◆ **Task statement**:
First find the line with "# # DocumentArchive" in the entries below, then set down exactly every line through the line with "the document |", that line included.

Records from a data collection
========================================================================
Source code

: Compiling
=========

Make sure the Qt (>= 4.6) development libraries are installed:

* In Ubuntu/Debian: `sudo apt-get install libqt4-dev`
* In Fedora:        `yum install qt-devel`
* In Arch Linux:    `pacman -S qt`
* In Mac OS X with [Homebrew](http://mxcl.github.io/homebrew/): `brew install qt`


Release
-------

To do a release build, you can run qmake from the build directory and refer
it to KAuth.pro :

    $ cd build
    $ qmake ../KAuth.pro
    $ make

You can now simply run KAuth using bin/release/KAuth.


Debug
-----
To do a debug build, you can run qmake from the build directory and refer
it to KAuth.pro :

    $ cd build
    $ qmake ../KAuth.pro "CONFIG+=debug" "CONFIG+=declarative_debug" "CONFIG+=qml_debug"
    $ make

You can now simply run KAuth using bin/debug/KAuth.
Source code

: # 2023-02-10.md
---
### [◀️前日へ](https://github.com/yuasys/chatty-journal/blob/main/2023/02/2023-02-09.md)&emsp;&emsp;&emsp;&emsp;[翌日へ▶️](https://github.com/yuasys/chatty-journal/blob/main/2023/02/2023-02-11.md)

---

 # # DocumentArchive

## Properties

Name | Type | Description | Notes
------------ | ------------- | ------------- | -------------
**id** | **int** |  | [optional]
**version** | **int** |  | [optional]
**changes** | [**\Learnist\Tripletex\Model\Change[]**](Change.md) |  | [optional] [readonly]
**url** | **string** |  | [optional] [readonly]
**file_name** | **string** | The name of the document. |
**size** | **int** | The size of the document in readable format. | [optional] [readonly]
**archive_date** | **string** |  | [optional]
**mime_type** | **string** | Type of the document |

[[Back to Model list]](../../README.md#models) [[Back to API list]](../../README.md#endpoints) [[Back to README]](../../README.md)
========================================================================
◆ **Solution to the problem**:
 # # DocumentArchive

## Properties

Name | Type | Description | Notes
------------ | ------------- | ------------- | -------------
**id** | **int** |  | [optional]
**version** | **int** |  | [optional]
**changes** | [**\Learnist\Tripletex\Model\Change[]**](Change.md) |  | [optional] [readonly]
**url** | **string** |  | [optional] [readonly]
**file_name** | **string** | The name of the document. |
**size** | **int** | The size of the document in readable format. | [optional] [readonly]
**archive_date** | **string** |  | [optional]
**mime_type** | **string** | Type of the document |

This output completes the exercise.